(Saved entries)
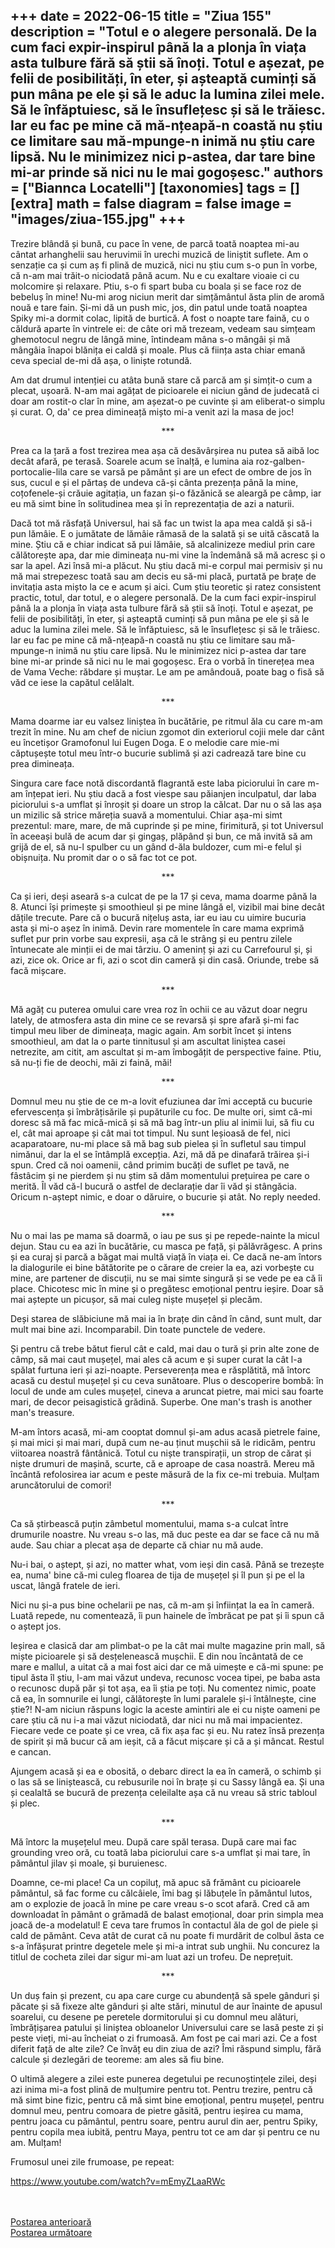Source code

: 
+++
date = 2022-06-15
title = "Ziua 155"
description = "Totul e o alegere personală. De la cum faci expir-inspirul până la a plonja în viața asta tulbure fără să știi să înoți. Totul e așezat, pe felii de posibilități, în eter, și așteaptă cuminți să pun mâna pe ele și să le aduc la lumina zilei mele. Să le înfăptuiesc, să le însuflețesc și să le trăiesc. Iar eu fac pe mine că mă-nțeapă-n coastă nu știu ce limitare sau mă-mpunge-n inimă nu știu care lipsă. Nu le minimizez nici p-astea, dar tare bine mi-ar prinde să nici nu le mai gogoșesc."
authors = ["Biannca Locatelli"]
[taxonomies]
tags = []
[extra]
math = false
diagram = false
image = "images/ziua-155.jpg"
+++
---

Trezire blândă și bună, cu pace în vene, de parcă toată noaptea mi-au cântat arhanghelii sau heruvimii în urechi muzică de liniștit suflete. Am o senzație ca și cum aș fi plină de muzică, nici nu știu cum s-o pun în vorbe, că n-am mai trăit-o niciodată până acum. Nu e cu exaltare vioaie ci cu molcomire și relaxare. Ptiu, s-o fi spart buba cu boala și se face roz de bebeluș în mine! Nu-mi arog niciun merit dar simțământul ăsta plin de aromă nouă e tare fain. Și-mi dă un push mic, jos, din patul unde toată noaptea Spiky mi-a dormit colac, lipită de burtică. A fost o noapte tare faină, cu o căldură aparte în vintrele ei: de câte ori mă trezeam, vedeam sau simțeam ghemotocul negru de lângă mine, întindeam mâna s-o mângâi și mă mângâia înapoi blănița ei caldă și moale. Plus că ființa asta chiar emană ceva special de-mi dă așa, o liniște rotundă.

Am dat drumul intenției cu atâta bună stare că parcă am și simțit-o cum a plecat, ușoară. N-am mai agățat de picioarele ei niciun gând de judecată ci doar am rostit-o clar în mine, am așezat-o pe cuvinte și am eliberat-o simplu și curat. O, da' ce prea dimineață mișto mi-a venit azi la masa de joc!

<p style="text-align: center;">***</p>

Prea ca la țară a fost trezirea mea așa că desăvârșirea nu putea să aibă loc decât afară, pe terasă. Soarele acum se înalță, e lumina aia roz-galben-portocalie-lila care se varsă pe pământ și are un efect de ombre de jos în sus, cucul e și el părtaș de undeva că-și cânta prezența până la mine, coțofenele-și crăuie agitația, un fazan și-o făzănică se aleargă pe câmp, iar eu mă simt bine în solitudinea mea și în reprezentația de azi a naturii.

Dacă tot mă răsfață Universul, hai să fac un twist la apa mea caldă și să-i pun lămâie. E o jumătate de lămâie rămasă de la salată și se uită căscată la mine. Știu că e chiar indicat să pui lămâie, să alcalinizeze mediul prin care călătorește apa, dar mie dimineața nu-mi vine la îndemână să mă acresc și o sar la apel. Azi însă mi-a plăcut. Nu știu dacă mi-e corpul mai permisiv și nu mă mai strepezesc toată sau am decis eu să-mi placă, purtată pe brațe de invitația asta mișto la ce e acum și aici. Cum știu teoretic și ratez consistent practic, totul, dar totul, e o alegere personală. De la cum faci expir-inspirul până la a plonja în viața asta tulbure fără să știi să înoți. Totul e așezat, pe felii de posibilități, în eter, și așteaptă cuminți să pun mâna pe ele și să le aduc la lumina zilei mele. Să le înfăptuiesc, să le însuflețesc și să le trăiesc. Iar eu fac pe mine că mă-nțeapă-n coastă nu știu ce limitare sau mă-mpunge-n inimă nu știu care lipsă. Nu le minimizez nici p-astea dar tare bine mi-ar prinde să nici nu le mai gogoșesc. Era o vorbă în tinerețea mea de Vama Veche: răbdare și muștar. Le am pe amândouă, poate bag o fisă să văd ce iese la capătul celălalt.

<p style="text-align: center;">***</p>

Mama doarme iar eu valsez liniștea în bucătărie, pe ritmul ăla cu care m-am trezit în mine. Nu am chef de niciun zgomot din exteriorul cojii mele dar cânt eu încetișor Gramofonul lui Eugen Doga. E o melodie care mie-mi căptușește totul meu într-o bucurie sublimă și azi cadrează tare bine cu prea dimineața.

Singura care face notă discordantă flagrantă este laba piciorului în care m-am înțepat ieri. Nu știu dacă a fost viespe sau păianjen inculpatul, dar laba piciorului s-a umflat și înroșit și doare un strop la călcat. Dar nu o să las așa un mizilic să strice măreția suavă a momentului. Chiar așa-mi simt prezentul: mare, mare, de mă cuprinde și pe mine, firimitură, și tot Universul în aceeași bulă de acum dar și gingaș, plăpând și bun, ce mă invită să am grijă de el, să nu-l spulber cu un gând d-ăla buldozer, cum mi-e felul și obișnuița. Nu promit dar o o să fac tot ce pot.

<p style="text-align: center;">***</p>

Ca și ieri, deși aseară s-a culcat de pe la 17 și ceva, mama doarme până la 8. Atunci își primește și smoothieul și pe mine lângă el, vizibil mai bine decât dățile trecute. Pare că o bucură nițeluș asta, iar eu iau cu uimire bucuria asta și mi-o așez în inimă. Devin rare momentele în care mama exprimă suflet pur prin vorbe sau expresii, așa că le strâng și eu pentru zilele întunecate ale minții ei de mai târziu. O ameninț și azi cu Carrefourul și, și azi, zice ok. Orice ar fi, azi o scot din cameră și din casă. Oriunde, trebe să facă mișcare.

<p style="text-align: center;">***</p>

Mă agăț cu puterea omului care vrea roz în ochii ce au văzut doar negru lately, de atmosfera asta din mine ce se revarsă și spre afară și-mi fac timpul meu liber de dimineața, magic again. Am sorbit încet și intens smoothieul, am dat la o parte tinnitusul și am ascultat liniștea casei netrezite, am citit, am ascultat și m-am îmbogățit de perspective faine. Ptiu, să nu-ți fie de deochi, măi zi faină, măi!

<p style="text-align: center;">***</p>

Domnul meu nu știe de ce m-a lovit efuziunea dar îmi acceptă cu bucurie efervescența și îmbrățisările și pupăturile cu foc. De multe ori, simt că-mi doresc să mă fac mică-mică și să mă bag într-un pliu al inimii lui, să fiu cu el, cât mai aproape și cât mai tot timpul. Nu sunt leșioasă de fel, nici acaparatoare, nu-mi place să mă bag sub pielea și în sufletul sau timpul nimănui, dar la el se întâmplă excepția. Azi, mă dă pe dinafară trăirea și-i spun. Cred că noi oamenii, când primim bucăți de suflet pe tavă, ne fâstâcim și ne pierdem și nu știm să dăm momentului prețuirea pe care o merită. Îl văd că-l bucură o astfel de declarație dar îi văd și stângăcia. Oricum n-aștept nimic, e doar o dăruire, o bucurie și atât. No reply needed.

<p style="text-align: center;">***</p>

Nu o mai las pe mama să doarmă, o iau pe sus și pe repede-nainte la micul dejun. Stau cu ea azi în bucătărie, cu masca pe față, și pălăvrăgesc. A prins și ea curaj și parcă a băgat mai multă viață în viața ei. Ce dacă ne-am întors la dialogurile ei bine bătătorite pe o cărare de creier la ea, azi vorbește cu mine, are partener de discuții, nu se mai simte singură și se vede pe ea că îi place. Chicotesc mic în mine și o pregătesc emoțional pentru ieșire. Doar să mai aștepte un picușor, să mai culeg niște mușețel și plecăm.

Deși starea de slăbiciune mă mai ia în brațe din când în când, sunt mult, dar mult mai bine azi. Incomparabil. Din toate punctele de vedere.

Și pentru că trebe bătut fierul cât e cald, mai dau o tură și prin alte zone de câmp, să mai caut mușețel, mai ales că acum e și super curat la cât l-a spălat furtuna ieri și azi-noapte. Perseverența mea e răsplătită, mă întorc acasă cu destul mușețel și cu ceva sunătoare. Plus o descoperire bombă: în locul de unde am cules mușețel, cineva a aruncat pietre, mai mici sau foarte mari, de decor peisagistică grădină. Superbe. One man's trash is another man's treasure.

M-am întors acasă, mi-am cooptat domnul și-am adus acasă pietrele faine, și mai mici și mai mari, după cum ne-au ținut mușchii să le ridicăm, pentru viitoarea noastră fântânică. Totul cu niște transpirații, un strop de cărat și niște drumuri de mașină, scurte, că e aproape de casa noastră. Mereu mă încântă refolosirea iar acum e peste măsură de la fix ce-mi trebuia. Mulțam aruncătorului de comori!

<p style="text-align: center;">***</p>

Ca să știrbească puțin zâmbetul momentului, mama s-a culcat între drumurile noastre. Nu vreau s-o las, mă duc peste ea dar se face că nu mă aude. Sau chiar a plecat așa de departe că chiar nu mă aude.

Nu-i bai, o aștept, și azi, no matter what, vom ieși din casă. Până se trezește ea, numa' bine că-mi culeg floarea de tija de mușețel și îl pun și pe el la uscat, lângă fratele de ieri.

Nici nu și-a pus bine ochelarii pe nas, că m-am și înființat la ea în cameră. Luată repede, nu comentează, îi pun hainele de îmbrăcat pe pat și îi spun că o aștept jos.

Ieșirea e clasică dar am plimbat-o pe la cât mai multe magazine prin mall, să miște picioarele și să desțelenească mușchii. E din nou încântată de ce mare e mallul, a uitat că a mai fost aici dar ce mă uimește e că-mi spune: pe tipul ăsta îl știu, l-am mai văzut undeva, recunosc vocea tipei, pe baba asta o recunosc după păr și tot așa, ea îi știa pe toți. Nu comentez nimic, poate că ea, în somnurile ei lungi, călătorește în lumi paralele și-i întâlnește, cine știe?! N-am niciun răspuns logic la aceste amintiri ale ei cu niște oameni pe care știu că nu i-a mai văzut niciodată, dar nici nu mă mai impacientez. Fiecare vede ce poate și ce vrea, că fix așa fac și eu. Nu ratez însă prezența de spirit și mă bucur că am ieșit, că a făcut mișcare și că a și mâncat. Restul e cancan.

Ajungem acasă și ea e obosită, o debarc direct la ea în cameră, o schimb și o las să se liniștească, cu rebusurile noi în brațe și cu Sassy lângă ea. Și una și cealaltă se bucură de prezența celeilalte așa că nu vreau să stric tabloul și plec.

<p style="text-align: center;">***</p>

Mă întorc la mușețelul meu. După care spăl terasa. După care mai fac grounding vreo oră, cu toată laba piciorului care s-a umflat și mai tare, în pământul jilav și moale, și buruienesc.

Doamne, ce-mi place! Ca un copiluț, mă apuc să frământ cu picioarele pământul, să fac forme cu călcâiele, îmi bag și lăbuțele în pământul lutos, am o explozie de joacă în mine pe care vreau s-o scot afară. Cred că am downloadat în pământ o grămadă de balast emoțional, doar prin simpla mea joacă de-a modelatul! E ceva tare frumos în contactul ăla de gol de piele și cald de pământ. Ceva atât de curat că nu poate fi murdărit de colbul ăsta ce s-a înfășurat printre degetele mele și mi-a intrat sub unghii. Nu concurez la titlul de cocheta zilei dar sigur mi-am luat azi un trofeu. De neprețuit.

<p style="text-align: center;">***</p>

Un duș fain și prezent, cu apa care curge cu abundență să spele gânduri și păcate și să fixeze alte gânduri și alte stări, minutul de aur înainte de apusul soarelui, cu desene pe peretele dormitorului și cu domnul meu alături, îmbrățișarea patului și liniștea obloanelor Universului care se lasă peste zi și peste vieți, mi-au încheiat o zi frumoasă. Am fost pe cai mari azi. Ce a fost diferit față de alte zile? Ce învăț eu din ziua de azi? Îmi răspund simplu, fără calcule și dezlegări de teoreme: am ales să fiu bine.

O ultimă alegere a zilei este punerea degetului pe recunoștințele zilei, deși azi inima mi-a fost plină de mulțumire pentru tot. Pentru trezire, pentru că mă simt bine fizic, pentru că mă simt bine emoțional, pentru mușețel, pentru domnul meu, pentru comoara de pietre găsită, pentru ieșirea cu mama, pentru joaca cu pământul, pentru soare, pentru aurul din aer, pentru Spiky, pentru copila mea iubită, pentru Maya, pentru tot ce am dar și pentru ce nu am. Mulțam!

Frumosul unei zile frumoase, pe repeat:

<a href="https://www.youtube.com/watch?v=mEmyZLaaRWc" target="_blank">https://www.youtube.com/watch?v=mEmyZLaaRWc</a>

<br/>

<br/>

<div class="flex justify-between">
  <div>
    <a href="/blog/ziua-154/">Postarea anterioară</a>
  </div>
  <div>
    <a href="/blog/ziua-156/">Postarea următoare</a>
  </div>
</div>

* [ASSIGNMENT] Find how many lines of the records hold the string "blog", then give that number by itself.

* [FINAL ANSWER] 2